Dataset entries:
───

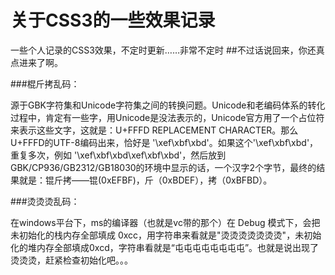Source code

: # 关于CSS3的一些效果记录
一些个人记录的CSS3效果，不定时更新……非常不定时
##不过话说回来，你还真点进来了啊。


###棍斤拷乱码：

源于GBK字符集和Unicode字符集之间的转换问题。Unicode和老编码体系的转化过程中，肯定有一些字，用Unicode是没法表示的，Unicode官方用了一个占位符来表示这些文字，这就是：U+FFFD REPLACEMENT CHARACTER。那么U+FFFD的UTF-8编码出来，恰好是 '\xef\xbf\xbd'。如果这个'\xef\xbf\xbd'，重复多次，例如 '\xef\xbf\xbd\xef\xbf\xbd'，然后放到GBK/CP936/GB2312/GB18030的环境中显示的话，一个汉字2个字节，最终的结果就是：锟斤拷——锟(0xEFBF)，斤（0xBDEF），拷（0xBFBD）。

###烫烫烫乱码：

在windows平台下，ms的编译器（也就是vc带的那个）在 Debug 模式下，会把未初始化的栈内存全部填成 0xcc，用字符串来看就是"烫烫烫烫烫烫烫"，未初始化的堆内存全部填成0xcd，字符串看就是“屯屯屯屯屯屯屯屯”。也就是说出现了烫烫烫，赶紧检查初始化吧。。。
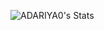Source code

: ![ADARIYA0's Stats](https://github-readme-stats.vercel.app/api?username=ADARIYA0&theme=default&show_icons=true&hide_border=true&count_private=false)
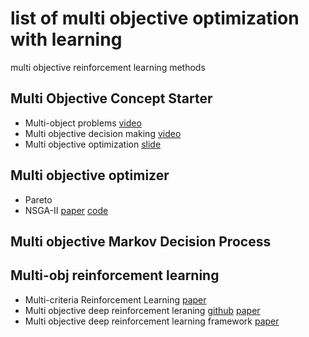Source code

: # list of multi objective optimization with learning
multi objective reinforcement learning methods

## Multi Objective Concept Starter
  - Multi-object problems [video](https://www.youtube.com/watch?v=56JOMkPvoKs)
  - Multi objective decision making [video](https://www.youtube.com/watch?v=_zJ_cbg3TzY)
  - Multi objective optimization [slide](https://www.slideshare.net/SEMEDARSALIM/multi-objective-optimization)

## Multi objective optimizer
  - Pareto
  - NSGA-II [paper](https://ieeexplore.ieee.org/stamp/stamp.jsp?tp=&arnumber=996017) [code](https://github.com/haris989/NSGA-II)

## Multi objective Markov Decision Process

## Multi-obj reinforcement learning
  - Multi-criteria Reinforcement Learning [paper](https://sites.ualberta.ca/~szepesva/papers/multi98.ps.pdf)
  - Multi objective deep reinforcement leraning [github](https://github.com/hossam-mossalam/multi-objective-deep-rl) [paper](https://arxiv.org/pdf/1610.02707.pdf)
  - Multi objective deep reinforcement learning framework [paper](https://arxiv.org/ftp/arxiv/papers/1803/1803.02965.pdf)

───

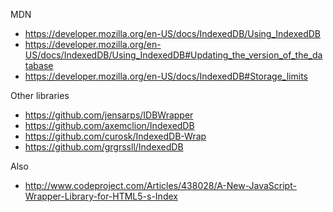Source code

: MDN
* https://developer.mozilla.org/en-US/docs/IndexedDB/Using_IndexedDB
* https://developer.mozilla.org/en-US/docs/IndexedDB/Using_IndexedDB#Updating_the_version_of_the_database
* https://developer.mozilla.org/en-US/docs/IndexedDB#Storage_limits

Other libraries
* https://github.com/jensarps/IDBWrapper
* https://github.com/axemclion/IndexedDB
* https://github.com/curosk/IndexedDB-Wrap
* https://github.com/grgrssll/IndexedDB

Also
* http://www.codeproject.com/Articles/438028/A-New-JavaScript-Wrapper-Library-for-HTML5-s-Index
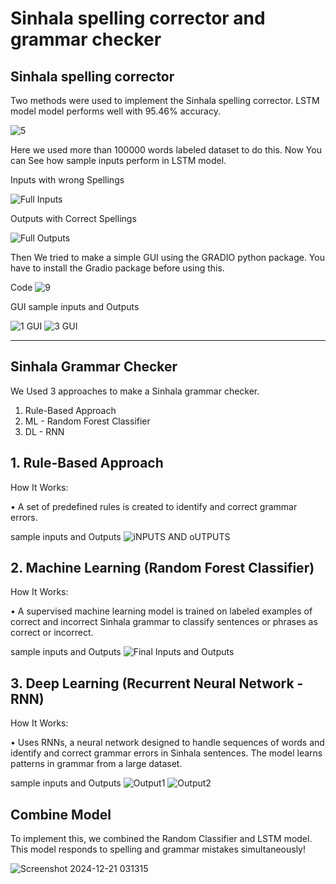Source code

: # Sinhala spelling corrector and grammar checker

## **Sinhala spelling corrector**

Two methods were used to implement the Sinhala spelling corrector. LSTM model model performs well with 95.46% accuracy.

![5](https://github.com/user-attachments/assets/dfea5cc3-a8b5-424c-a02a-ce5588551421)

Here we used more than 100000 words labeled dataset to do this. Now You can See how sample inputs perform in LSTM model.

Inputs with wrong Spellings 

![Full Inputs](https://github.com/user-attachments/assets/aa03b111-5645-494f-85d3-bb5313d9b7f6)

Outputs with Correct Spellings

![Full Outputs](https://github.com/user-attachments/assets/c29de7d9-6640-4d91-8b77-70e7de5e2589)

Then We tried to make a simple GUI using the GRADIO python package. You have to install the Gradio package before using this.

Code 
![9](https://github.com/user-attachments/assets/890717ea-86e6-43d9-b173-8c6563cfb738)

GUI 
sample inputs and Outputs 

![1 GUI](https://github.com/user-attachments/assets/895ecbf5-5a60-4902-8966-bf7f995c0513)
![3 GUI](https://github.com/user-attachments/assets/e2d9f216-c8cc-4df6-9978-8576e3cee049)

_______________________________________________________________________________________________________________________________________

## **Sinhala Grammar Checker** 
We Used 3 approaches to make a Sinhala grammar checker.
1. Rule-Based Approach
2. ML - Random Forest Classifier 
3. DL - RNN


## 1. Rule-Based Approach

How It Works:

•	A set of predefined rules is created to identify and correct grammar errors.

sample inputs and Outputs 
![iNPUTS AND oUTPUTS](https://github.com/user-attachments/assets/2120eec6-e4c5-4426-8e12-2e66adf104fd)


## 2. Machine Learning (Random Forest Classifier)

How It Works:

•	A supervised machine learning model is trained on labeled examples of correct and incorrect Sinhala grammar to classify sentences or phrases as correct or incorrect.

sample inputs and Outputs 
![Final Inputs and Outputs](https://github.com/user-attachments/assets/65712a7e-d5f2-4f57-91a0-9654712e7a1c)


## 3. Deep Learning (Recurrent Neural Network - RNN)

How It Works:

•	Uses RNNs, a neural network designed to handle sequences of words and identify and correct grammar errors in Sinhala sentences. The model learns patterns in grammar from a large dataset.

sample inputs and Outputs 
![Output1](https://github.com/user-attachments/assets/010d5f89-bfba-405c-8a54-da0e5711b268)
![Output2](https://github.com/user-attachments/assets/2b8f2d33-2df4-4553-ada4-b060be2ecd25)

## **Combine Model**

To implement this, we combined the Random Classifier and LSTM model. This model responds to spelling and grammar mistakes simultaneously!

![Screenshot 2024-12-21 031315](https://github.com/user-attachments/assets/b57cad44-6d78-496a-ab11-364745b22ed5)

───

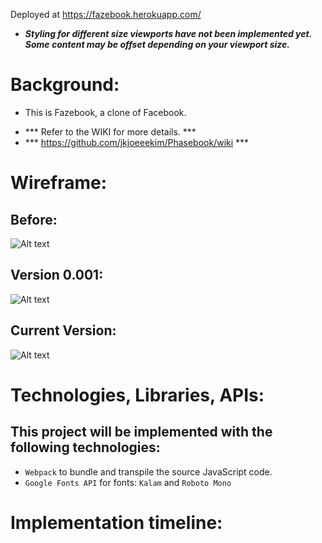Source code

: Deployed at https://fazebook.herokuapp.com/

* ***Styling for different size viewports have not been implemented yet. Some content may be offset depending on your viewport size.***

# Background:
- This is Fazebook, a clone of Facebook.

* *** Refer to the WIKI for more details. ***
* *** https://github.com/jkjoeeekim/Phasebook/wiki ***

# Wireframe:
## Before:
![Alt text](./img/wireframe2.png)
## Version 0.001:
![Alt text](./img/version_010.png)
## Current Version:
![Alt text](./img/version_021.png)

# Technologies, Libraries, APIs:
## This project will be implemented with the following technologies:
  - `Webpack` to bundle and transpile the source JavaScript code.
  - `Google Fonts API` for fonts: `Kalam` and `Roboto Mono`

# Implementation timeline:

───

> TASK DETAILS: What lines above contain the word "sentences"? Please copy each one.

> WRITTEN RESPONSE:
•	A supervised machine learning model is trained on labeled examples of correct and incorrect Sinhala grammar to classify sentences or phrases as correct or incorrect.
•	Uses RNNs, a neural network designed to handle sequences of words and identify and correct grammar errors in Sinhala sentences. The model learns patterns in grammar from a large dataset.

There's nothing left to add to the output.